A Dirichlet process model for directional-linear data with application to bloodstain pattern analysis

Directional data require specialized models because of the non-Euclidean nature of their domain. When a directional variable is observed jointly with linear variables, modeling their dependence adds an additional layer of complexity. A Bayesian nonparametric approach is introduced to analyze directional-linear data. Firstly, the projected normal distribution is extended to model the joint distribution of linear variables and a directional variable with arbitrary dimension projected from a higher-dimensional augmented multivariate normal distribution.
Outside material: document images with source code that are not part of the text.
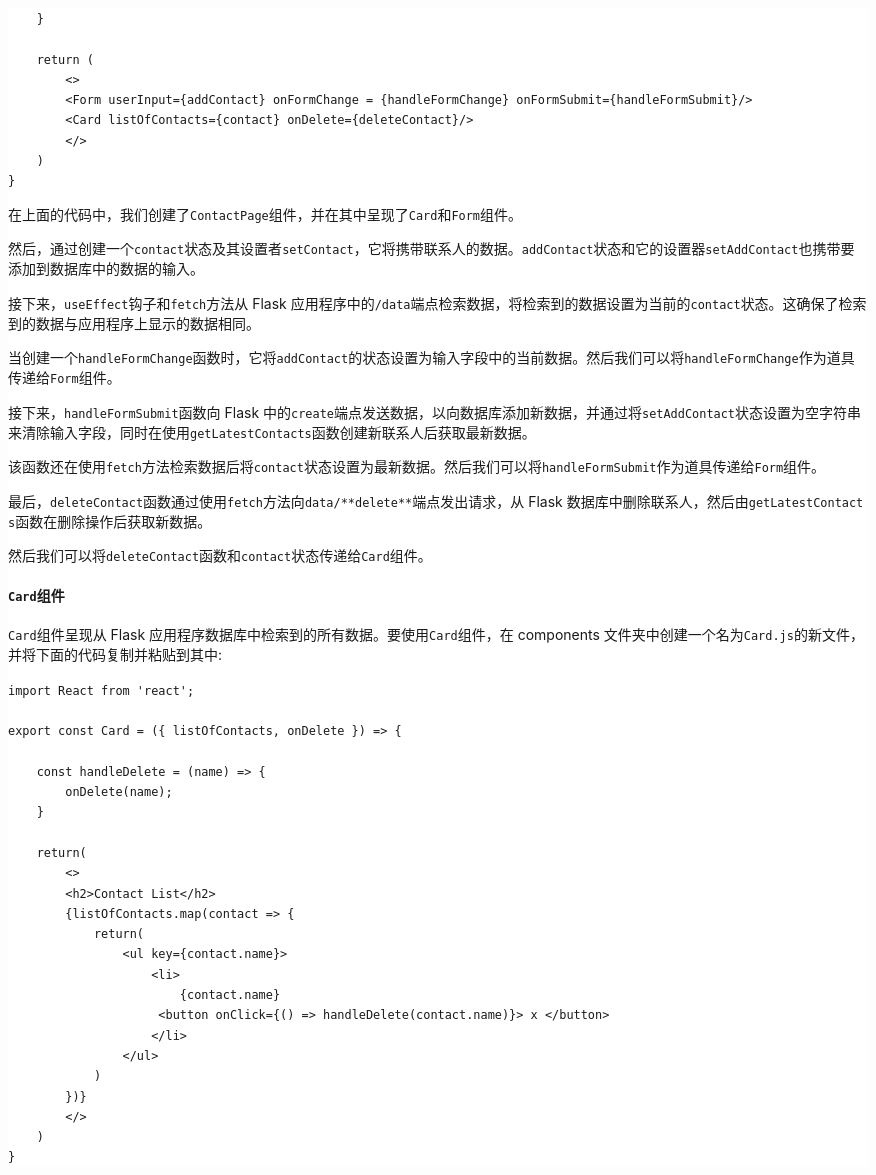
 ```
    }

    return (
        <>
        <Form userInput={addContact} onFormChange = {handleFormChange} onFormSubmit={handleFormSubmit}/>
        <Card listOfContacts={contact} onDelete={deleteContact}/>
        </>
    )
}
```

在上面的代码中，我们创建了`ContactPage`组件，并在其中呈现了`Card`和`Form`组件。

然后，通过创建一个`contact`状态及其设置者`setContact`，它将携带联系人的数据。`addContact`状态和它的设置器`setAddContact`也携带要添加到数据库中的数据的输入。

接下来，`useEffect`钩子和`fetch`方法从 Flask 应用程序中的`/data`端点检索数据，将检索到的数据设置为当前的`contact`状态。这确保了检索到的数据与应用程序上显示的数据相同。

当创建一个`handleFormChange`函数时，它将`addContact`的状态设置为输入字段中的当前数据。然后我们可以将`handleFormChange`作为道具传递给`Form`组件。

接下来，`handleFormSubmit`函数向 Flask 中的`create`端点发送数据，以向数据库添加新数据，并通过将`setAddContact`状态设置为空字符串来清除输入字段，同时在使用`getLatestContacts`函数创建新联系人后获取最新数据。

该函数还在使用`fetch`方法检索数据后将`contact`状态设置为最新数据。然后我们可以将`handleFormSubmit`作为道具传递给`Form`组件。

最后，`deleteContact`函数通过使用`fetch`方法向`data/**delete**`端点发出请求，从 Flask 数据库中删除联系人，然后由`getLatestContacts`函数在删除操作后获取新数据。

然后我们可以将`deleteContact`函数和`contact`状态传递给`Card`组件。

#### `Card`组件

`Card`组件呈现从 Flask 应用程序数据库中检索到的所有数据。要使用`Card`组件，在 components 文件夹中创建一个名为`Card.js`的新文件，并将下面的代码复制并粘贴到其中:

```
import React from 'react';

export const Card = ({ listOfContacts, onDelete }) => {

    const handleDelete = (name) => {
        onDelete(name);
    }

    return(
        <>
        <h2>Contact List</h2>
        {listOfContacts.map(contact => {
            return(
                <ul key={contact.name}>
                    <li>
                        {contact.name}  
                     <button onClick={() => handleDelete(contact.name)}> x </button>
                    </li>
                </ul>
            )
        })}
        </>
    ) 
}
```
The new distribution is called the semi-projected normal distribution (SPN) and can be used as the mixture distribution in a Dirichlet process model to obtain a more flexible class of models for directional-linear data. Then, a conditional inverse-Wishart distribution is proposed as part of the prior distribution to address an identifiability issue inherited from the projected normal and preserve conjugacy with the SPN. The SPN mixture model shows superior performance in clustering on synthetic data compared to the semi-wrapped Gaussian model. The experiments show the ability of the SPN mixture model to characterize bloodstain patterns. A hierarchical Dirichlet process model with the SPN distribution is built to estimate the likelihood of bloodstain patterns under a posited causal mechanism for use in a likelihood ratio approach to the analysis of forensic bloodstain pattern evidence.